Jay Caspian Kang appears to conclude that so-called "trigger warnings" —statements that some readers might find a particular work disturbing or traumatic—are not such a good idea in college literature courses, even suggesting they might be a "preemptive defacement" of the text, although in reaching that conclusion, she allows that there are good arguments in favor of such warnings. I myself don't particularly object to advisories to students about potentially unsettling content in assigned texts, provided they aren't expressed in an especially reductive way. The example Kang begins by considering—that Nabokov's Lolita is a book "about. . .the systematic rape of a young girl"-- is egregiously reductive, as a better description would be that in Lolita "the author wants you to remember the story is about the narrator's serial rape of a young girl, even while you might be enjoying his manner of storytelling or admiring his way with words," however much this might prematurely articulate an insight the author wants readers to come to themselves. The real issue is thus how the "trigger warning" is phrased, not whether they are ever justified.
I do challenge the assumptions about literature on which Kang's characterization of this debate is based, however. One such assumption is that with a novel like Lolita, the reader has the either/or choice of focusing on its content, in this case the controversial "subject," or its style, as Kang puts it in Nabokov's case, his "cunning, surprising games with language." Although this crude opposition is never really applicable to any well-realized novel, with Lolita it is particularly misguided. The subject of Nabokov's novel is not Humbert Humbert's sexual predation of Lolita per se, but his ability to regard his predatory behavior as just another instance of his pursuit of "beauty" (however perverted his taste in beauty has become), as well as his ability to persuade us he is sincerely motivated by this pursuit. To proceed in reading Lolita as if we could easily separate what makes us uncomfortable about its subject (including the novel's success in making us laugh despite the terrible implications of its subject) from Humbert Humbert's manner of relating it to us (by extension, Nabokov's penchant for playing "games with language") is to misread this novel almost completely. You might try to read it, in Kang's formulation, simply as a "series of sentences," but you wouldn't be reading the literary work Nabokov actually wrote.

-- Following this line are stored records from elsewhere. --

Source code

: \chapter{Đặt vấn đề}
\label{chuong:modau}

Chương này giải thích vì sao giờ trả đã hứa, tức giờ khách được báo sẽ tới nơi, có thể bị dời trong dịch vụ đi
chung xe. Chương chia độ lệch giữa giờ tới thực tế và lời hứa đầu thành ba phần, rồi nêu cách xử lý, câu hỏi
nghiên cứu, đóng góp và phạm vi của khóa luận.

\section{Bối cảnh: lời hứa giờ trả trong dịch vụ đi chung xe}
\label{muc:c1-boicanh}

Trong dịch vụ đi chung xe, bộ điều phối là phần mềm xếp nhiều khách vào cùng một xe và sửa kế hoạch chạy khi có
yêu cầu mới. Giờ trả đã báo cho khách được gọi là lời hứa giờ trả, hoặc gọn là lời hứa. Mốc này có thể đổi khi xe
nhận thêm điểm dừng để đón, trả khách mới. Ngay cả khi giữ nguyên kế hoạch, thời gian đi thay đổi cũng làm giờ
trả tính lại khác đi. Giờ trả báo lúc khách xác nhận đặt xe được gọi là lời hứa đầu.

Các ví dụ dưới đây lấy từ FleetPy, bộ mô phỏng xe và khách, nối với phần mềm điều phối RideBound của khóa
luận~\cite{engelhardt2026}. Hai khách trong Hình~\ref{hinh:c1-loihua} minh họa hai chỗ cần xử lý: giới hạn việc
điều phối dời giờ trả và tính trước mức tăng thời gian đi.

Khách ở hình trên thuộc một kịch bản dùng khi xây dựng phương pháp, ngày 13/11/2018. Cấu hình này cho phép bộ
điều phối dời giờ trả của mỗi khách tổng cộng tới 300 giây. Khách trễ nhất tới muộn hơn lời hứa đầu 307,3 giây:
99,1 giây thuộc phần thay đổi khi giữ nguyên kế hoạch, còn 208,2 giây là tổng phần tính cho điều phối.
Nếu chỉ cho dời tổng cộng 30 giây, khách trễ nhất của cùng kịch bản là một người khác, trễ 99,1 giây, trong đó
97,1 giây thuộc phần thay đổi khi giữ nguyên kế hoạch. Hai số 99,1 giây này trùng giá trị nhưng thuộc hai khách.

Kang then assures us he doesn't believe "that literature should only be examined as an object unto itself, detached from time and history," but this of course implies it is possible to "examine" a work of literature "detached from time and history." It is frequently enough suggested that anyone who thinks that literary criticism should start with the formal and stylistic qualities of literature is taking such a position, but even if we were to accept "detachment" as the animating principle of formalism (which I do not), even a moment's reflection reveals the absurdity of believing such a thing as actual detachment from "time and history" is even possible in the first place. How would one reach this state of detachment? Is it in some sort of fifth dimension where one's corporeality as a human being entirely the product of time and history gets suspended? If as readers we can never ourselves escape time and history, how can our consideration of a literary text evade that condition?
But formalism in fact does not entail the attempt to detach literature from the world of experience. Formalism wants to remind us that the world is mediated through the imaginative reshaping and the stylistic redescriptions of fiction and poetry, so that direct connections between the work and the world can't easily be made without keeping in mind the mediations of form and style. Thus, Lolita does indeed attach itself to "time and history"—you can, for example, learn a great deal about backroads America in the 1950s as Humbert and Lolita make their journey from motel to motel after he has spirited her away. No one would want to read Lolita as social realism, however, just as also it is not a story about child abuse, or even, finally about one man's self-deception. It is to an extent about all of these things, but more than that it is about Nabokov's transformation of each of these subjects into literary art that encompasses them without merely serving as the vehicle for them. The subjects, rather, serve as vehicles for the art, which the novel does not present as a kind of external ornamentation to be admired but is offered as the experience of what Nabokov famously called "aesthetic bliss" (that "tingling" in the spine), all the more profound because it arises from such tawdry circumstances.
Finally there really is no reason to read Lolita except for the possibility of experiencing this aesthetic bliss. Even for would-be writers or students of literature, the real goal of considering this novel closely is to appreciate how a work of fiction can produce aesthetic bliss—beauty—out of so much apparent ugliness. In this context, trigger warnings regarding what the novel is "about" are just irrelevant. If you aren't reading (or teaching) a work of literature like Lolita as a potentially transformative reading experience, why bother? Nabokov is inimitable, so you're not going to be able to write like him. You could put the novel on the syllabus to "interrogate" its cultural assumptions, but it's not likely it will prove a particularly useful tool for this exercise, since it already interrogates most of those assumptions itself. (And students won't be "delighted" to "read a book full of graphic accounts of sexual violence and still have the book not be about sexual violence" because Lolita has no graphic accounts of sex or sexual violence at all, a mischaracterization that Kang fails to correct.) That Lolita proffers no definitive answers to the questions raised is ultimately what makes us most uncomfortable in reading it, and that is also what makes it a great work of literature.